Dans un premier chapitre, les auteurs retracent les grandes étapes des mutations sociétales contemporaine et situent la place de l’agriculture (en « filigrane », selon les auteurs) : l’évolution vers la société post industrielle ; les risques-incertitudes et la complexité de la société néo-industrielle et, enfin, l’économie de services et l’agriculture numérique. Le second chapitre revient sur les notions clés (définitions, origine et fondements théoriques) de l’économie circulaire. Selon les auteurs, le concept est plus flou encore (« des fondements sans fondement ? », selon l’expression des auteurs), lorsqu’il s’agit de l’appliquer à l’univers agricole avec de nombreux référentiels : économie régénérative, écologie industrielle, bio-mimétisme, économie bleue et économie circulaire. Une analyse critique est également portée sur l’opposition entre linéarité et circularité. Le troisième chapitre revient sur les piliers et domaines d’action de l’économie circulaire en les inscrivant dans une lecture d’offre des acteurs, de comportement des consommateurs, à travers notamment la question du recyclage et la gestion des déchets.

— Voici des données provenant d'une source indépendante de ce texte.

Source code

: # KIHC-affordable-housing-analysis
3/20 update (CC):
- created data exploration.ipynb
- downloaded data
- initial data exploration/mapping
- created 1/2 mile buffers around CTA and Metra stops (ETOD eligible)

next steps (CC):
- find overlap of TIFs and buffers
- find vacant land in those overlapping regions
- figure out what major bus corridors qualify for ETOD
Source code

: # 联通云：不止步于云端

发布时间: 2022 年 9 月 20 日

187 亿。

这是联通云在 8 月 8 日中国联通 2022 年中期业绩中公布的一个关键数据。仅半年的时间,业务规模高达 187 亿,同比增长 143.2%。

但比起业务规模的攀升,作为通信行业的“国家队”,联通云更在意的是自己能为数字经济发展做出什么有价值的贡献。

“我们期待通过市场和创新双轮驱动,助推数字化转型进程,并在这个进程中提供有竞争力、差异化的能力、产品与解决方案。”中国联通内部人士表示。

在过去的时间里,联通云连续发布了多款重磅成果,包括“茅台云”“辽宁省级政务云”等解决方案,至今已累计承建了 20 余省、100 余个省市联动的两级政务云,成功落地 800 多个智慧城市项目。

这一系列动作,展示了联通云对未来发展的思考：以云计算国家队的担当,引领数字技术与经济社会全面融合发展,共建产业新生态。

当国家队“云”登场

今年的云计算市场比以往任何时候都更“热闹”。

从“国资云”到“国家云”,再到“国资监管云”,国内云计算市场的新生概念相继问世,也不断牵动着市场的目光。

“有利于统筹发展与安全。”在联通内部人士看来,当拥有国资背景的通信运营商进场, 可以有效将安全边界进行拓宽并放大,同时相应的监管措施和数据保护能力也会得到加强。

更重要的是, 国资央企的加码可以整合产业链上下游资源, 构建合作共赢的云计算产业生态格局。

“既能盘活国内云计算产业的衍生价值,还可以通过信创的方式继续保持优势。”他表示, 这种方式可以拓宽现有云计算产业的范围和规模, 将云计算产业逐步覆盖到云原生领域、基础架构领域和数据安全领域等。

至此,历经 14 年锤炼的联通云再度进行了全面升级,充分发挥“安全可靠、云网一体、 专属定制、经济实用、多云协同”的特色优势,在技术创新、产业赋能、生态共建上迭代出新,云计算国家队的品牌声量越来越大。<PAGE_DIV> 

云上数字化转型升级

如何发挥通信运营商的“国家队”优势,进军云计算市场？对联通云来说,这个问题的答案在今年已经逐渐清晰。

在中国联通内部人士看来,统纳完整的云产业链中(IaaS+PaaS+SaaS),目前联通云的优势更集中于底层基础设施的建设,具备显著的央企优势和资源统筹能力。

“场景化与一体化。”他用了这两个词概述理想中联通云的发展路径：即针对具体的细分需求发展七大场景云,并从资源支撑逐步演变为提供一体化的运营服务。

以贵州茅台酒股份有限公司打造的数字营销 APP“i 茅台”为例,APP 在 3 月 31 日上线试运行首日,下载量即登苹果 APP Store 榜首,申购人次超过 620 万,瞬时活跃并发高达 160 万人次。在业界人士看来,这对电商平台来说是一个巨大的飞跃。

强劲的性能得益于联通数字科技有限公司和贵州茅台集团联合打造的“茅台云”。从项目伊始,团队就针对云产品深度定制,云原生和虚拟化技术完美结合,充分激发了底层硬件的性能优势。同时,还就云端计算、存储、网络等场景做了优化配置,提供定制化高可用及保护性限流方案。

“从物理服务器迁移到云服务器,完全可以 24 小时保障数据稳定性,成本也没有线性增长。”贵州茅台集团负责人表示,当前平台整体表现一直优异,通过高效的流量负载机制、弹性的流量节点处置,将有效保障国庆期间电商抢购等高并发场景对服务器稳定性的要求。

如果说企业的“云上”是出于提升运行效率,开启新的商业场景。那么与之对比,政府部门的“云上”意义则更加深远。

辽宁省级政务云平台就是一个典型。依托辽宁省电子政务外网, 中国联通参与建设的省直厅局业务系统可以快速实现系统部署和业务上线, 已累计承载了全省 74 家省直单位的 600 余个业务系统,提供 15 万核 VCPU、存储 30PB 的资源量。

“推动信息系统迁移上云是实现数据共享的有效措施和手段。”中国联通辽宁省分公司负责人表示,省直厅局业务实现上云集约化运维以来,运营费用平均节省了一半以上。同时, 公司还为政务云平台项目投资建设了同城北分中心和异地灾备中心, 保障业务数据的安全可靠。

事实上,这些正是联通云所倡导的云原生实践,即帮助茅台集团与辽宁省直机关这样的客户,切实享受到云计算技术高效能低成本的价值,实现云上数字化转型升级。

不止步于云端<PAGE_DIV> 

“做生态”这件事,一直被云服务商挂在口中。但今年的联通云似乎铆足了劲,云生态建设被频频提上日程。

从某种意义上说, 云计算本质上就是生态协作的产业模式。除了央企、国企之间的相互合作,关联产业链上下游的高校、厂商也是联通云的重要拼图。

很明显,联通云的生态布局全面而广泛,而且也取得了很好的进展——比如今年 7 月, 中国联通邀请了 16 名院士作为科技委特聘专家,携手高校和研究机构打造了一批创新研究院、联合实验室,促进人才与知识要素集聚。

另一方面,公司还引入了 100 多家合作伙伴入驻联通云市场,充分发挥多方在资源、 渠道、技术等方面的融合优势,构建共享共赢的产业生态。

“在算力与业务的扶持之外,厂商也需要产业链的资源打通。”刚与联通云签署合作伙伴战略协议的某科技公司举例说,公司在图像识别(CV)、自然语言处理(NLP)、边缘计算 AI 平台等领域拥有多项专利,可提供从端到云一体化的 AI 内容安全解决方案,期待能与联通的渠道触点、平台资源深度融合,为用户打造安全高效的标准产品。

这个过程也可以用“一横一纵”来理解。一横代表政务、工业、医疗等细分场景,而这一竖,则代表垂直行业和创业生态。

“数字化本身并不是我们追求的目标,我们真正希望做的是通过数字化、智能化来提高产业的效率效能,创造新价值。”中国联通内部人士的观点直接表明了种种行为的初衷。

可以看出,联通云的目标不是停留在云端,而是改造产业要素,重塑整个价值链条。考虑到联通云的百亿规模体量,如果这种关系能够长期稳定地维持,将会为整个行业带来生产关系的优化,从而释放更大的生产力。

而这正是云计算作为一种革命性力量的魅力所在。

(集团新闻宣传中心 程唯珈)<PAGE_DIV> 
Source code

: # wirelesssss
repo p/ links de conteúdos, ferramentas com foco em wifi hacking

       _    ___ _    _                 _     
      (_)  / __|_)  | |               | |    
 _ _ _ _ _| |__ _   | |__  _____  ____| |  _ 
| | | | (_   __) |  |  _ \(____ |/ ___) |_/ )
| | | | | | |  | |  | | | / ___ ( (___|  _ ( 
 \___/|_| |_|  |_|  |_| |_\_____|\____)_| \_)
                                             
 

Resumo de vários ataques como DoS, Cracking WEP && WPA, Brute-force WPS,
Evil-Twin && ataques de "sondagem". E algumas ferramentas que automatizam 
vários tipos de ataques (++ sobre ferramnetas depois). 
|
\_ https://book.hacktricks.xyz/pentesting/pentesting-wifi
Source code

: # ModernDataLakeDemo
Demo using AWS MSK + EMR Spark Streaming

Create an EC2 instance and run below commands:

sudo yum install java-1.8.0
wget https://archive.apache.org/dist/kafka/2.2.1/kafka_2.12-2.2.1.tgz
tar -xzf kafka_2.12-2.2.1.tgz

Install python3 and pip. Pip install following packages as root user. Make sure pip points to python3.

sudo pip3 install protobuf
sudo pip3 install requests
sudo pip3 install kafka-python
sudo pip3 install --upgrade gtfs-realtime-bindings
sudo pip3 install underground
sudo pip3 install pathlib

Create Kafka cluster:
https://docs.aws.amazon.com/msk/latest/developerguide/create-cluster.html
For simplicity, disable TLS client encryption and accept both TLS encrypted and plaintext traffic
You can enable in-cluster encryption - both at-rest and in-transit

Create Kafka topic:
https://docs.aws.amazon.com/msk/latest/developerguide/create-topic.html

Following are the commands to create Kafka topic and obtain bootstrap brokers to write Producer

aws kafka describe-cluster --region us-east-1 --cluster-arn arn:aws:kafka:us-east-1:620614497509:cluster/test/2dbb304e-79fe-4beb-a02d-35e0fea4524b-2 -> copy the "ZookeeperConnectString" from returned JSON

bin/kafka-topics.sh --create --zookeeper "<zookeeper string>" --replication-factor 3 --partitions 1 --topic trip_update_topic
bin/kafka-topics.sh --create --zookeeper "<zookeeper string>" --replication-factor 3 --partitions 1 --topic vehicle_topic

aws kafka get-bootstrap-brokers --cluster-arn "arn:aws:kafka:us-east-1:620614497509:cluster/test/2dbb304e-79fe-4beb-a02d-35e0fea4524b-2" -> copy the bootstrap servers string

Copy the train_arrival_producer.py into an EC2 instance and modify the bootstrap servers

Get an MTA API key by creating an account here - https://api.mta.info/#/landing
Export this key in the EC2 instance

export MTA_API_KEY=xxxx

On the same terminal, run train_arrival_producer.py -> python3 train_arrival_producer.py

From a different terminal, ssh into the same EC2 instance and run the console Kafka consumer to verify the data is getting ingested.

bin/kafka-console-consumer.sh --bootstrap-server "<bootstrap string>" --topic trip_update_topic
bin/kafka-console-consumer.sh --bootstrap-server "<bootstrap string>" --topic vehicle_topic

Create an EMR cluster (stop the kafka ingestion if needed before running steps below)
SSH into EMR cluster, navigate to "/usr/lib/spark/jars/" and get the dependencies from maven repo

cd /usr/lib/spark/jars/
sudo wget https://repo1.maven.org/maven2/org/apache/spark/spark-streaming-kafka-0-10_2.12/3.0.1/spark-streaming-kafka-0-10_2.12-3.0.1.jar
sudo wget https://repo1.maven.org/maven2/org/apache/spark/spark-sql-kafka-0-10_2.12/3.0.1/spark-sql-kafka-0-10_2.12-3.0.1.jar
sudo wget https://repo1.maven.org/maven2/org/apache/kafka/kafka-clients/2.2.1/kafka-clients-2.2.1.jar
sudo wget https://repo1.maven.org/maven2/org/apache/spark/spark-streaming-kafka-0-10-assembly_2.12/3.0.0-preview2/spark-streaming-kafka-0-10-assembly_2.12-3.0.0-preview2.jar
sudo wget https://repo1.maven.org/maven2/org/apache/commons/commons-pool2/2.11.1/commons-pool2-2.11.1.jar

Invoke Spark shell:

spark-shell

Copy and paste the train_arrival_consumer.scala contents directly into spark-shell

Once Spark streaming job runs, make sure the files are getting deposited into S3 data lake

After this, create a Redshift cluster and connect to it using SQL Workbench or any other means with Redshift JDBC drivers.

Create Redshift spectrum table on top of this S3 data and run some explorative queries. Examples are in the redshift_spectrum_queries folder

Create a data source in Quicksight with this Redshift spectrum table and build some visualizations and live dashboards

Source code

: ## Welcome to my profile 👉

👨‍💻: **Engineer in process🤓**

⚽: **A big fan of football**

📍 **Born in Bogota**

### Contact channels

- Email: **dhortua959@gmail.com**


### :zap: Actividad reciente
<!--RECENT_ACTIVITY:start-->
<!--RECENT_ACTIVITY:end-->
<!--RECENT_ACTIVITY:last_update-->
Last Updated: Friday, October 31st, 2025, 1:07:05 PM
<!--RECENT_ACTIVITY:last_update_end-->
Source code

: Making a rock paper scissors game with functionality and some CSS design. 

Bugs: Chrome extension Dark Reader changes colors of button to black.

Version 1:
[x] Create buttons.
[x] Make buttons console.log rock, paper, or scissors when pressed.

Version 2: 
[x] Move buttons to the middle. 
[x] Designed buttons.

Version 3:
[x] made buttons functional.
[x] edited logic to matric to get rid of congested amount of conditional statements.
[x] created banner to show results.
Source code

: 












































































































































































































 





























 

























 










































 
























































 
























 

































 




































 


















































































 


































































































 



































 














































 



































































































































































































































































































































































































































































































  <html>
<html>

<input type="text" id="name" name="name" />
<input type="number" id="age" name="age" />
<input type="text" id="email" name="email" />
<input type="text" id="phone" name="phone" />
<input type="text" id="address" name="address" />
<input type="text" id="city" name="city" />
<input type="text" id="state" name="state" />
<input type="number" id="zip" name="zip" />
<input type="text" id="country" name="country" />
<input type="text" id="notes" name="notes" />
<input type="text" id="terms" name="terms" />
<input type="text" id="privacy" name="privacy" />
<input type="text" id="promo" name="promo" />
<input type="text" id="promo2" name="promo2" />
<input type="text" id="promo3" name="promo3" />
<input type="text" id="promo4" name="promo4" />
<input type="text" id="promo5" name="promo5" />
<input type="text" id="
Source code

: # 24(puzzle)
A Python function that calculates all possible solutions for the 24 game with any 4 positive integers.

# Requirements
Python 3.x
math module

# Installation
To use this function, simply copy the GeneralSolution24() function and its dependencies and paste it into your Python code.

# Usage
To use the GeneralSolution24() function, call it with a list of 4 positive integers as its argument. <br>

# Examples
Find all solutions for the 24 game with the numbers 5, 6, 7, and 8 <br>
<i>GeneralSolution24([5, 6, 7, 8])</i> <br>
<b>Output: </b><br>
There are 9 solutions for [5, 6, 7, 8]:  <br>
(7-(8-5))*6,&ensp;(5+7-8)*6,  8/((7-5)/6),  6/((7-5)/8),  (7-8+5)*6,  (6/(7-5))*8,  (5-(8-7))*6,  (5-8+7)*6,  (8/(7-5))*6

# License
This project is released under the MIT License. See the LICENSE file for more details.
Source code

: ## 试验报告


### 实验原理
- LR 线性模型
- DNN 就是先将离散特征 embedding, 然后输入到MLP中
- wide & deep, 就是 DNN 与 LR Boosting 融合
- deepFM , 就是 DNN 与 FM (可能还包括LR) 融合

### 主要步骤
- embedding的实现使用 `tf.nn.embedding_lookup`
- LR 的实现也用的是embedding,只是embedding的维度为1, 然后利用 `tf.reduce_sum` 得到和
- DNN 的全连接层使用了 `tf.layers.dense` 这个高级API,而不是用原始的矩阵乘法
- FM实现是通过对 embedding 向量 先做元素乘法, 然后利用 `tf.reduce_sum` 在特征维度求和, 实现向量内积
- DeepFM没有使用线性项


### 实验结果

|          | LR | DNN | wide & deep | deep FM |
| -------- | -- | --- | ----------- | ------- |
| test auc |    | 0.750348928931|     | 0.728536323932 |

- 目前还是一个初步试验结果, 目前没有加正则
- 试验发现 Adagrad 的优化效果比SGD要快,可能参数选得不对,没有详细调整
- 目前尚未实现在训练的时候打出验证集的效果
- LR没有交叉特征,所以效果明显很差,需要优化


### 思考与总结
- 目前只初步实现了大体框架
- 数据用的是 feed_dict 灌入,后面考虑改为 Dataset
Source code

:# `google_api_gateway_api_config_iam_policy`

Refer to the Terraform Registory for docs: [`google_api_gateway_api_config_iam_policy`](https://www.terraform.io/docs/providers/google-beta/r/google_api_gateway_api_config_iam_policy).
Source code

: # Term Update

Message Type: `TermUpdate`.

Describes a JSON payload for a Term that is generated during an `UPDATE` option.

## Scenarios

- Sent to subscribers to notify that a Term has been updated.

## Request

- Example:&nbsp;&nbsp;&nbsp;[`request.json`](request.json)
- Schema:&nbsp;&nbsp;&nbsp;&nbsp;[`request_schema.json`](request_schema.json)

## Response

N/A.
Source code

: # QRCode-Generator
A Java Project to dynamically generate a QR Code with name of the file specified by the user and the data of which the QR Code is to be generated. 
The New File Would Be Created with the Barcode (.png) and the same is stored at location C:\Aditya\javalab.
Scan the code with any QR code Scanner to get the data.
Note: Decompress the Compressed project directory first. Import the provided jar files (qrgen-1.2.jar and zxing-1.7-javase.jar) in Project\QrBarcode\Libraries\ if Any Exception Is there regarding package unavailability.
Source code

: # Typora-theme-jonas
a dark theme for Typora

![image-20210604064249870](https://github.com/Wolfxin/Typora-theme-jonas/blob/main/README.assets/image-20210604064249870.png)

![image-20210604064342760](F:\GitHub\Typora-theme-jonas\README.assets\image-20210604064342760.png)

352Le questionnement autour de l’économie circulaire et les univers agricoles débute au chapitre 4, en abordant la question de la place de l’économie circulaire dans le passage de l’agriculture intensive aux agricultures « autrement » (raisonnée, durable, bio paysanne, agroécologie, etc.). Au-delà de l’opposition de ces deux grands modèles, les auteurs poussent la réflexion pour interroger le rôle de l’agriculture circulaire parmi ces agricultures alternatives. Quelles complémentarités ? Quels risques de concurrence et… de redondances ? Quels cheminements vers une bioéconomie circulaire ? Dans le chapitre 5, les auteurs tentent de répondre à ces questionnements à travers des illustrations pratiques visant à comprendre le poids de cette agriculture circulaire, entre expérimentations intégrées et pratiques isolées. Plusieurs exemples sont ainsi présentés (modèles intégrés Organic-Vallée et parc agroindustriel autour de Saules dans le Luragais ; pratiques émergentes en univers agricole – méthanisation multi-partenariale dans le Pays de Fougères, filière laine à Saugues près de Tourcoing, circuit court dans le Bassin de Thau). Ce chapitre est conclu par une analyse de l’agriculture circulaire tout au long de la filière (industrie, commerce et distribution).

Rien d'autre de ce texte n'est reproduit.